## What to work on
Return the line containing "## Other Implementations" and every line after it through the end of the entries below, with no other lines.

## Exercise input
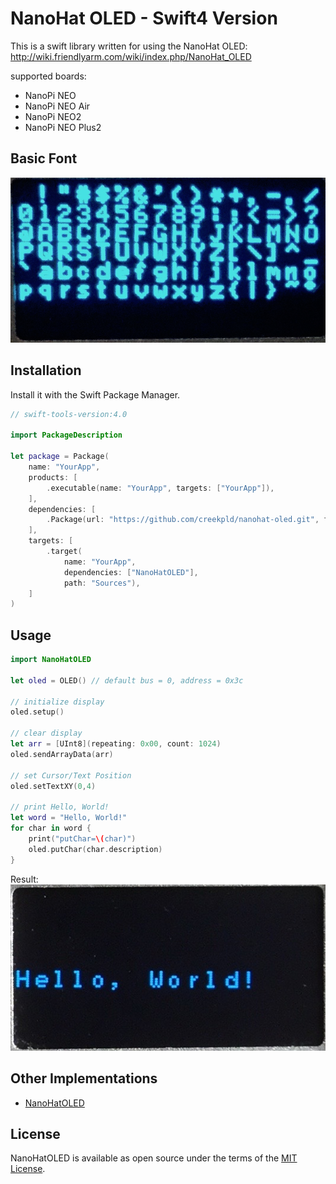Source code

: # NanoHat OLED - Swift4 Version

This is a swift library written for using the NanoHat OLED: http://wiki.friendlyarm.com/wiki/index.php/NanoHat_OLED

supported boards:

- NanoPi NEO
- NanoPi NEO Air
- NanoPi NEO2
- NanoPi NEO Plus2

## Basic Font

![Hello OLED](font.png)

## Installation

Install it with the Swift Package Manager.

``` swift
// swift-tools-version:4.0

import PackageDescription

let package = Package(
    name: "YourApp",
    products: [
        .executable(name: "YourApp", targets: ["YourApp"]),
    ],
    dependencies: [
        .Package(url: "https://github.com/creekpld/nanohat-oled.git", from: "1.0.0")
    ],
    targets: [
        .target(
            name: "YourApp",
            dependencies: ["NanoHatOLED"],
            path: "Sources"),
    ]
)
```

## Usage


``` swift
import NanoHatOLED

let oled = OLED() // default bus = 0, address = 0x3c

// initialize display
oled.setup()

// clear display
let arr = [UInt8](repeating: 0x00, count: 1024)
oled.sendArrayData(arr)

// set Cursor/Text Position
oled.setTextXY(0,4)

// print Hello, World!
let word = "Hello, World!"
for char in word {
    print("putChar=\(char)")
    oled.putChar(char.description)
}
```
Result:
![Hello OLED](oled.png)

## Other Implementations

- [NanoHatOLED](https://github.com/friendlyarm/NanoHatOLED)

## License

NanoHatOLED is available as open source under the terms of the [MIT License](http://opensource.org/licenses/MIT).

## Result for this exercise
## Other Implementations

- [NanoHatOLED](https://github.com/friendlyarm/NanoHatOLED)

## License

NanoHatOLED is available as open source under the terms of the [MIT License](http://opensource.org/licenses/MIT).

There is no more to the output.